--- PROVIDED RECORDS Enclosed Below ---

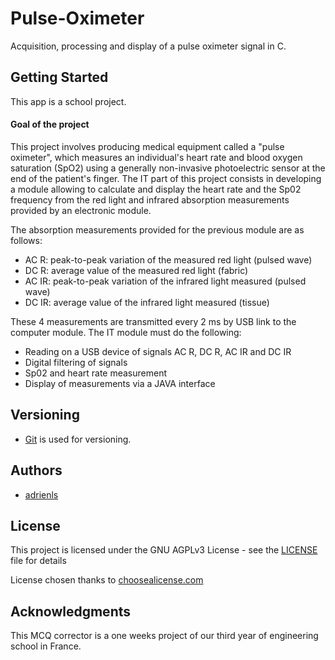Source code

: # Pulse-Oximeter
Acquisition, processing and display of a pulse oximeter signal in C.

## Getting Started
This app is a school project.

#### Goal of the project
This project involves producing medical equipment called a "pulse oximeter", which measures an individual's heart rate and blood oxygen saturation (SpO2) using a generally non-invasive photoelectric sensor at the end of the patient's finger.
The IT part of this project consists in developing a module allowing to calculate and display the heart rate and the Sp02 frequency from the red light and infrared absorption measurements provided by an electronic module.

The absorption measurements provided for the previous module are as follows:
* AC R: peak-to-peak variation of the measured red light (pulsed wave)
* DC R: average value of the measured red light (fabric)
* AC IR: peak-to-peak variation of the infrared light measured (pulsed wave)
* DC IR: average value of the infrared light measured (tissue)

These 4 measurements are transmitted every 2 ms by USB link to the computer module. The IT module must do the following:
* Reading on a USB device of signals AC R, DC R, AC IR and DC IR
* Digital filtering of signals
* Sp02 and heart rate measurement
* Display of measurements via a JAVA interface

## Versioning
* [Git](https://git-scm.com/) is used for versioning.

## Authors
* [adrienls](https://github.com/adrienls)

## License
This project is licensed under the GNU AGPLv3 License - see the [LICENSE](LICENSE) file for details

License chosen thanks to [choosealicense.com](https://choosealicense.com/)

## Acknowledgments
This MCQ corrector is a one weeks project of our third year of engineering school in France.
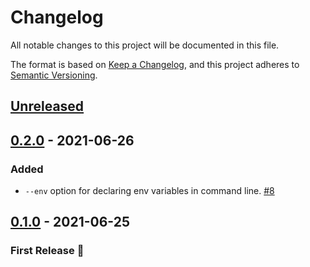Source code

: # Changelog

All notable changes to this project will be documented in this file.

The format is based on [Keep a Changelog](https://keepachangelog.com/en/1.0.0/),
and this project adheres to [Semantic Versioning](https://semver.org/spec/v2.0.0.html).

## [Unreleased]

## [0.2.0] - 2021-06-26

### Added

- `--env` option for declaring env variables in command line. [#8]

## [0.1.0] - 2021-06-25

### First Release :tada:

[unreleased]: https://github.com/supertone-inc/envjs/compare/v0.2.0...HEAD
[0.2.0]: https://github.com/supertone-inc/envjs/releases/tag/v0.2.0
[0.1.0]: https://github.com/supertone-inc/envjs/releases/tag/v0.1.0
[#8]: https://github.com/supertone-inc/envjs/pull/8

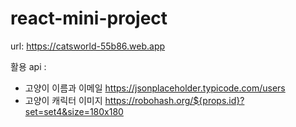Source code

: # react-mini-project

url:
https://catsworld-55b86.web.app


활용 api :
- 고양이 이름과 이메일
https://jsonplaceholder.typicode.com/users
- 고양이 캐릭터 이미지
https://robohash.org/${props.id}?set=set4&size=180x180
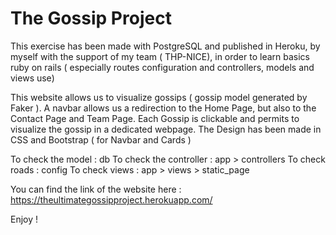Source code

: # The Gossip Project

This exercise has been made with PostgreSQL and published in Heroku, by myself with the support of my team ( THP-NICE), in order to learn basics ruby on rails ( especially routes configuration and controllers, models and views use)

This website allows us to visualize gossips ( gossip model generated by Faker ). A navbar allows us a redirection to the Home Page, but also to the Contact Page and Team Page. Each Gossip is clickable and permits to visualize the gossip in a dedicated webpage.
The Design has been made in CSS and Bootstrap ( for Navbar and Cards )

To check the model : db
To check the controller : app > controllers
To check roads : config
To check views : app > views > static_page

You can find the link of the website here : https://theultimategossipproject.herokuapp.com/

Enjoy !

--- End of Enclosed PROVIDED RECORDS ---

== WHAT THE TASK ASKS ==
Each line that includes the string "infrared" should be copied from the data.

== RESPONSE AREA ==
The IT part of this project consists in developing a module allowing to calculate and display the heart rate and the Sp02 frequency from the red light and infrared absorption measurements provided by an electronic module.
* AC IR: peak-to-peak variation of the infrared light measured (pulsed wave)
* DC IR: average value of the infrared light measured (tissue)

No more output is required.